上原note
2026.03.18
会社への貸付金は相続財産~解消方法は?
相続が生じたとき、社長(被相続人)の会社への貸付金が大きな問題になります。
そのままだと 社長に万が一のことがあれば貸付金は相続財産に含まれるため
相続税も多額になるためです。
社長の貸付金を整理する方法は、いくつかあります。
1) DES(デッドエクイティスワップ)は貸付金を株式に変える方法
社長の会社に対する貸付金が株式(出資金)にかわります。
- 社長貸付金1億円・・このままだと1億円が相続財産です。
- 会社が増資する。
- 社長が貸付金で増資を引き受ける。
- 社長の貸付金1億円が株式1億円に変化した。
株価の計算が重要です。
貸付金1億円を財源として増資しますから、株式発行も1億円までです。
増資で発行した株式の時価が6000万円ならば、貸付金は4000万円残ることになります。
逆に増資する株式の時価は1億円が上限です。
2 ) 債務免除による方法
社長が株式を100%所有している会社が債務超過▲5000万円だったらどうでしょう。

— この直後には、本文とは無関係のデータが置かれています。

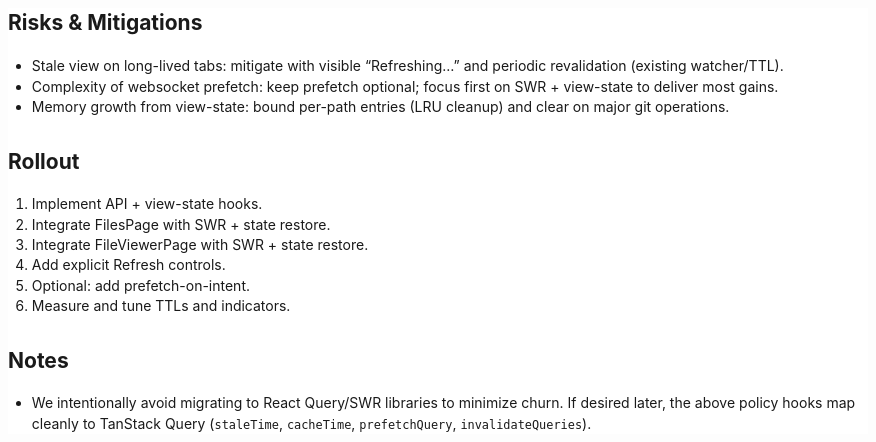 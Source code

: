 ## Risks & Mitigations
- Stale view on long-lived tabs: mitigate with visible “Refreshing…” and periodic revalidation (existing watcher/TTL).
- Complexity of websocket prefetch: keep prefetch optional; focus first on SWR + view-state to deliver most gains.
- Memory growth from view-state: bound per-path entries (LRU cleanup) and clear on major git operations.

## Rollout
1) Implement API + view-state hooks.
2) Integrate FilesPage with SWR + state restore.
3) Integrate FileViewerPage with SWR + state restore.
4) Add explicit Refresh controls.
5) Optional: add prefetch-on-intent.
6) Measure and tune TTLs and indicators.

## Notes
- We intentionally avoid migrating to React Query/SWR libraries to minimize churn. If desired later, the above policy hooks map cleanly to TanStack Query (`staleTime`, `cacheTime`, `prefetchQuery`, `invalidateQueries`).

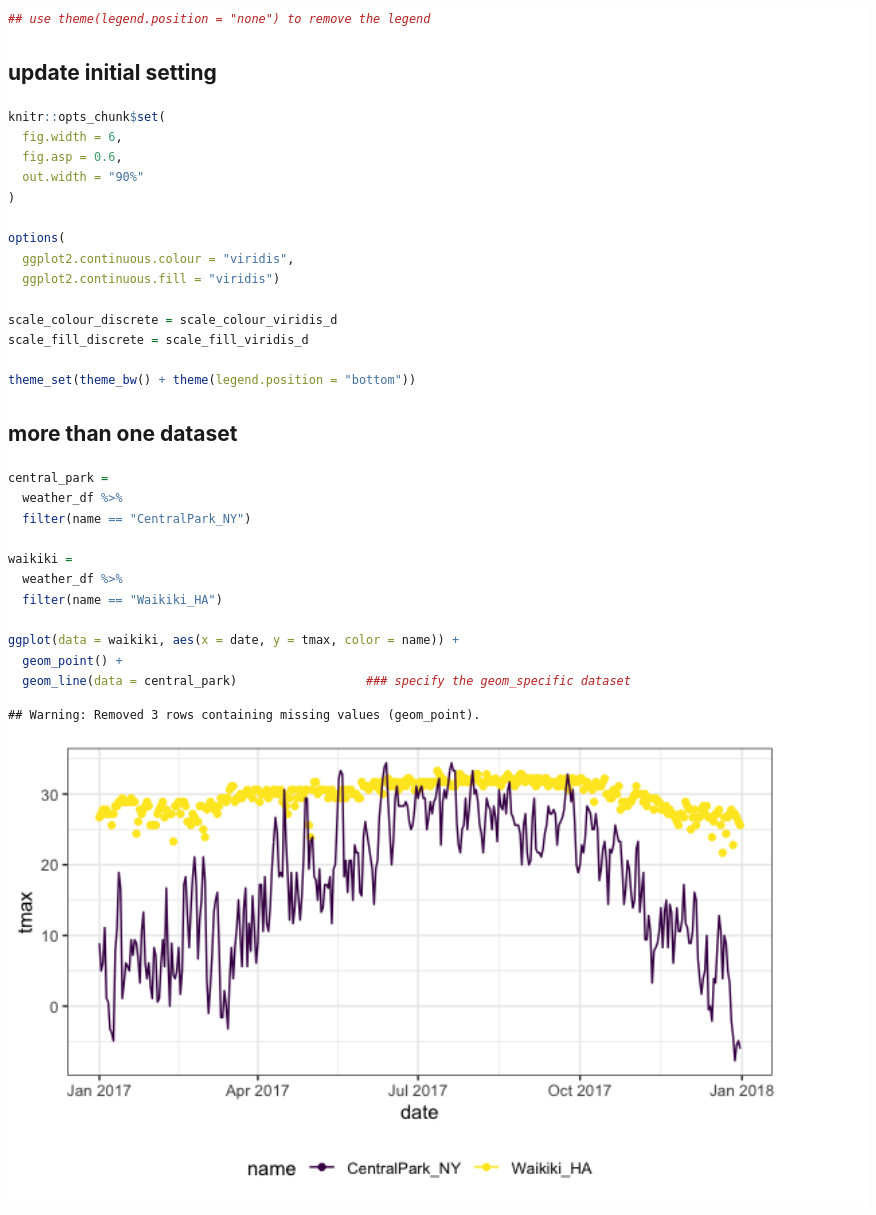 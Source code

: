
 ``` r
## use theme(legend.position = "none") to remove the legend
```

## update initial setting

``` r
knitr::opts_chunk$set(
  fig.width = 6,
  fig.asp = 0.6,
  out.width = "90%"
)

options(
  ggplot2.continuous.colour = "viridis",
  ggplot2.continuous.fill = "viridis")

scale_colour_discrete = scale_colour_viridis_d
scale_fill_discrete = scale_fill_viridis_d

theme_set(theme_bw() + theme(legend.position = "bottom"))
```

## more than one dataset

``` r
central_park = 
  weather_df %>% 
  filter(name == "CentralPark_NY")

waikiki = 
  weather_df %>% 
  filter(name == "Waikiki_HA")

ggplot(data = waikiki, aes(x = date, y = tmax, color = name)) + 
  geom_point() + 
  geom_line(data = central_park)                  ### specify the geom_specific dataset
```

    ## Warning: Removed 3 rows containing missing values (geom_point).

<img src="190926-DS-via_and_eda_files/figure-gfm/unnamed-chunk-17-1.png" width="90%" />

貸付金5000万円を債務免除益することで貸付金は5000万円になります。
債務免除の方法は、利益がでれば法人税課税されますので注意が必要です。
3) 会社分割により清算する方法
会社分割によって、社長からの借入金を分割会社に残し清算する方法です。
この方法は会社の実態を詳しく見て判断することになります。
社長の貸付金のある場合には、早めに対策を取っておきましょう。